A List of Cages

Miss Carlisle announces that we have to complete the assignments in groups, so everyone shouts the names of the people they want, and they pull their desks into circles.

I’m probably the only person in the school who hates it when the teacher lets us choose our own groups. I lower my head to my desk and close my eyes. I used to think that if I concentrated, I could make myself disappear. I don’t exactly believe that anymore, but sometimes I still have to try.

“Julian,” Miss Carlisle says, “you are really pushing it today. Find a group.” I glance around at the ones that have formed, a tight anxious knot in my stomach. “Just join the group closest to you.”

Closest to me is Kristin, a girl who looks a little bit like a goldfish with her orange hair and bulging eyes. She sends me a bruising glare, and I feel like I’m wearing a defective invisibility cloak—a device that works perfectly until I do something stupid.

I met Kristin at the beginning of school this year. In first period, she tapped my shoulder and asked if I was reading an Elian Mariner book. I nodded, wary, because no one ever starts conversations with me. But when she asked what it was about, my words just spilled out. Yes, it was an Elian Mariner book, probably my favorite in the entire series. Kristin kept nodding and asking questions, and she said her sister loved those books. Then she added, “My sister’s seven.”

When everyone around us started laughing, I hid the book in my backpack. It wasn’t until my next class that I noticed it was missing. Then in sixth period, I was returning from sharpening my pencil, and there it was, sitting on my chair.

I opened it to find that every illustration had been desecrated with black Sharpie. Drawings of penises were jutting up from Elian’s pants, and floating penises were pointed at his mouth. Eyes stinging, I looked up to find the entire class watching me. I caught Kristin’s fish eyes in the crowd, then she fell headfirst into her desk, shaking with laughter.

“Julian!” Miss Carlisle calls out now. “Move.”

I quickly drag my desk to join the girls.

“So, Violet, Jen,” Kristin says, “should we split things up?”

I pretend not to notice that she’s excluding me and open my textbook.

“Okay,” Violet answers. “Julian, did you want to—”

“I want a good grade on this,” Kristin interrupts her. “Let’s just divide it between us.”

Violet doesn’t answer, and I keep pretending I can’t hear.

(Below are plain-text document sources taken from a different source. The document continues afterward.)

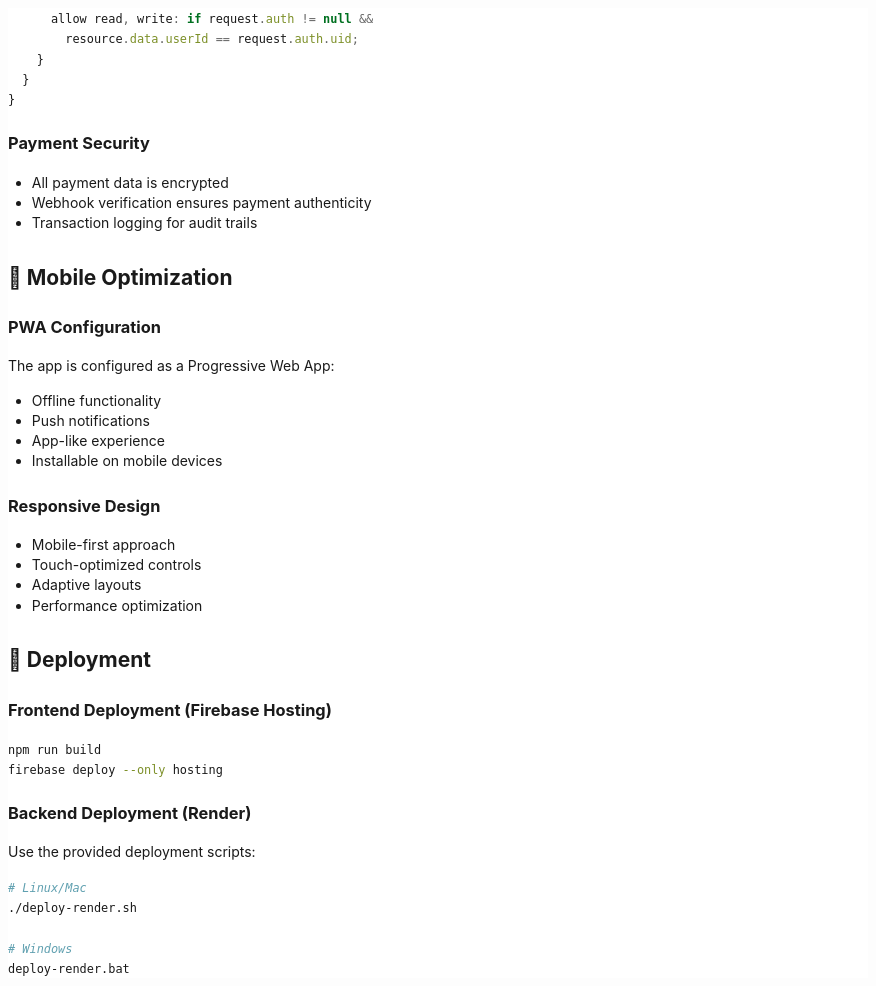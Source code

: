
 ```javascript
      allow read, write: if request.auth != null && 
        resource.data.userId == request.auth.uid;
    }
  }
}
```

### Payment Security

- All payment data is encrypted
- Webhook verification ensures payment authenticity
- Transaction logging for audit trails

## 📱 Mobile Optimization

### PWA Configuration

The app is configured as a Progressive Web App:

- Offline functionality
- Push notifications
- App-like experience
- Installable on mobile devices

### Responsive Design

- Mobile-first approach
- Touch-optimized controls
- Adaptive layouts
- Performance optimization

## 🚀 Deployment

### Frontend Deployment (Firebase Hosting)

```bash
npm run build
firebase deploy --only hosting
```

### Backend Deployment (Render)

Use the provided deployment scripts:

```bash
# Linux/Mac
./deploy-render.sh

# Windows
deploy-render.bat
```
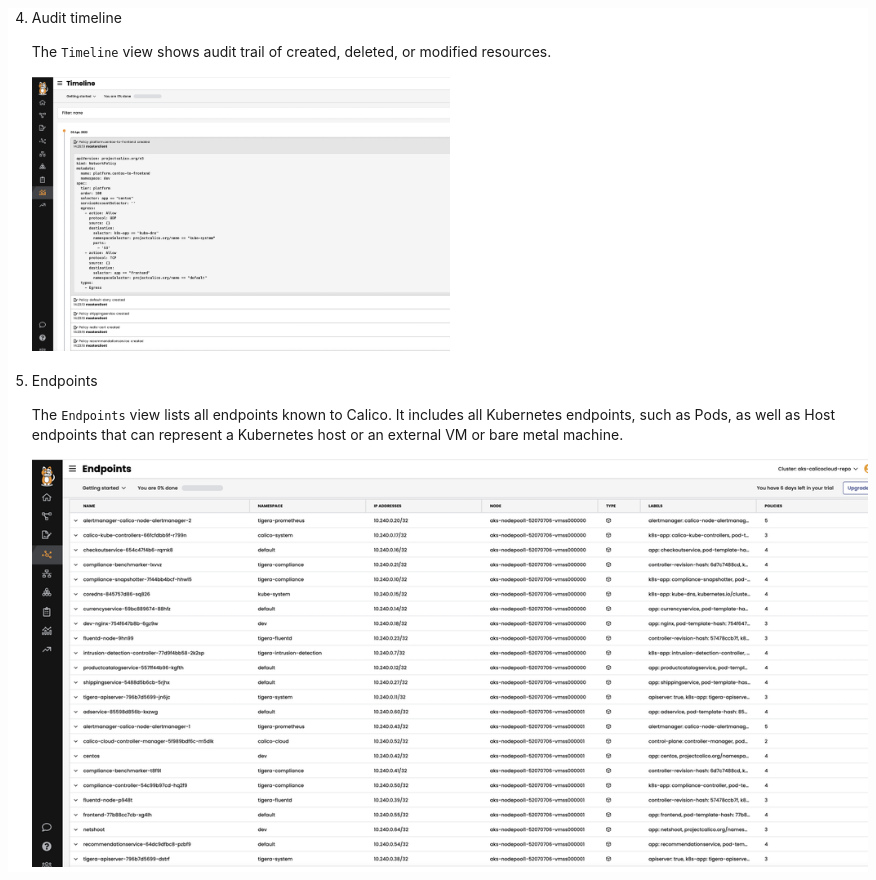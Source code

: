 
4. Audit timeline

    The `Timeline` view shows audit trail of created, deleted, or modified resources.

    <img src="../img/timeline-view.png" alt="timeline view" width="50%"/>


5. Endpoints

    The `Endpoints` view lists all endpoints known to Calico. It includes all Kubernetes endpoints, such as Pods, as well as Host endpoints that can represent a Kubernetes host or an external VM or bare metal machine.

    ![endpoints view](../img/endpoints-view.png)
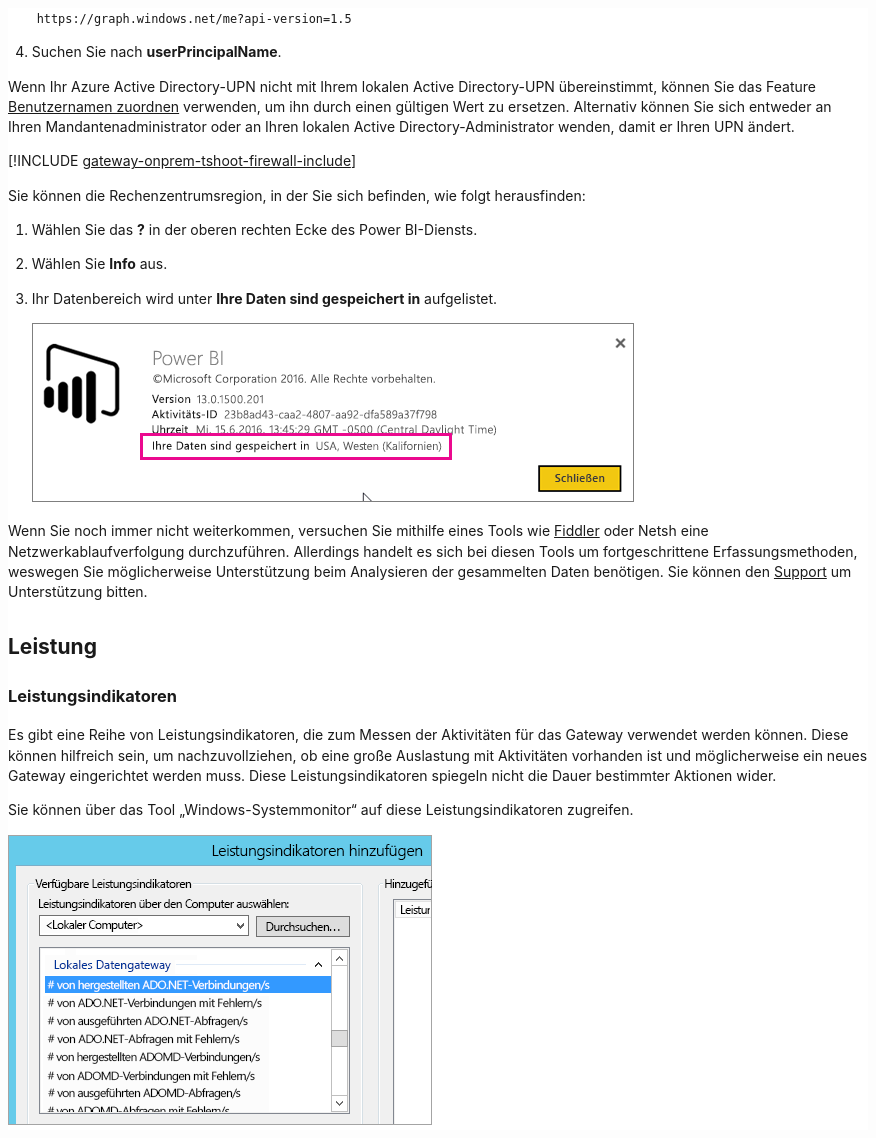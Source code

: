         https://graph.windows.net/me?api-version=1.5
4. Suchen Sie nach **userPrincipalName**.

Wenn Ihr Azure Active Directory-UPN nicht mit Ihrem lokalen Active Directory-UPN übereinstimmt, können Sie das Feature [Benutzernamen zuordnen](service-gateway-enterprise-manage-ssas.md#map-user-names) verwenden, um ihn durch einen gültigen Wert zu ersetzen. Alternativ können Sie sich entweder an Ihren Mandantenadministrator oder an Ihren lokalen Active Directory-Administrator wenden, damit er Ihren UPN ändert.


[!INCLUDE [gateway-onprem-tshoot-firewall-include](./includes/gateway-onprem-tshoot-firewall-include.md)]

Sie können die Rechenzentrumsregion, in der Sie sich befinden, wie folgt herausfinden:

1. Wählen Sie das **?** in der oberen rechten Ecke des Power BI-Diensts.
2. Wählen Sie **Info** aus.
3. Ihr Datenbereich wird unter **Ihre Daten sind gespeichert in** aufgelistet.

    ![Datenbereich](media/service-gateway-onprem-tshoot/power-bi-data-region.png)

Wenn Sie noch immer nicht weiterkommen, versuchen Sie mithilfe eines Tools wie [Fiddler](#fiddler) oder Netsh eine Netzwerkablaufverfolgung durchzuführen. Allerdings handelt es sich bei diesen Tools um fortgeschrittene Erfassungsmethoden, weswegen Sie möglicherweise Unterstützung beim Analysieren der gesammelten Daten benötigen. Sie können den [Support](https://support.microsoft.com) um Unterstützung bitten.

## <a name="performance"></a>Leistung

<iframe width="560" height="315" src="https://www.youtube.com/embed/IJ_DJ30VNk4?showinfo=0" frameborder="0" allowfullscreen></iframe>

### <a name="performance-counters"></a>Leistungsindikatoren

Es gibt eine Reihe von Leistungsindikatoren, die zum Messen der Aktivitäten für das Gateway verwendet werden können. Diese können hilfreich sein, um nachzuvollziehen, ob eine große Auslastung mit Aktivitäten vorhanden ist und möglicherweise ein neues Gateway eingerichtet werden muss. Diese Leistungsindikatoren spiegeln nicht die Dauer bestimmter Aktionen wider.

Sie können über das Tool „Windows-Systemmonitor“ auf diese Leistungsindikatoren zugreifen.

![](media/service-gateway-onprem-tshoot/gateway-perfmon.png)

After the final bell, it looks like someone kicked over a beehive. Kids are swarming and flying in a thousand different directions. There’s a sudden explosion of noise—talking and cell phones beeping. But I stand frozen at the top of the steps just outside the school.

My father is leaning against a tall tree across the street.

When I was little, my mother was usually the one who picked me up, but every now and then Dad would get off early and surprise me. Instead of joining the pickup line of cars, he’d meet me on foot. His hands were always blotted with ink, like a child’s after finger painting, and he’d say, It’s too nice a day not to walk. He’d say that even if it was raining.

But of course the man across the street isn’t actually my father. It’s just some trick of the sunlight filtering through the branches on a jogger who stopped to catch his breath.

I stand here, heavy now.

So heavy that the tall steps become a mountain to climb down. So heavy that it takes a while to summon the energy to start the long walk home.

Ten blocks from school, I start to shiver. Autumn is here, but it seems too soon. Almost like I skipped over the last three months because there are certain things that are supposed to happen every summer.

I’m supposed to go to the beach with my parents. We’re supposed to see fireworks and buy sparklers and find seashells. I’m supposed to stay up late and sit on the front porch eating popsicles while my mother plays the guitar and my father draws. Then as he’s tucking me into bed, he’s supposed to ask, How many stars?

On a great day I’m supposed to say nine or ten. But if it was amazing, the best day I ever had, I’m supposed to cheat and say something like ten thousand stars.

But we didn’t get to see fireworks or eat popsicles or do any summer things, and I have this ache inside, like how you might feel if you slept through Christmas.


The same heaviness I felt after school reappears the minute I walk inside the empty house. Every inch of it is dark, glossy, and neat. Every piece of furniture is strategic. Every color is coordinated by someone trained to do it. It’s exactly the sort of house I thought I wanted…until I got it.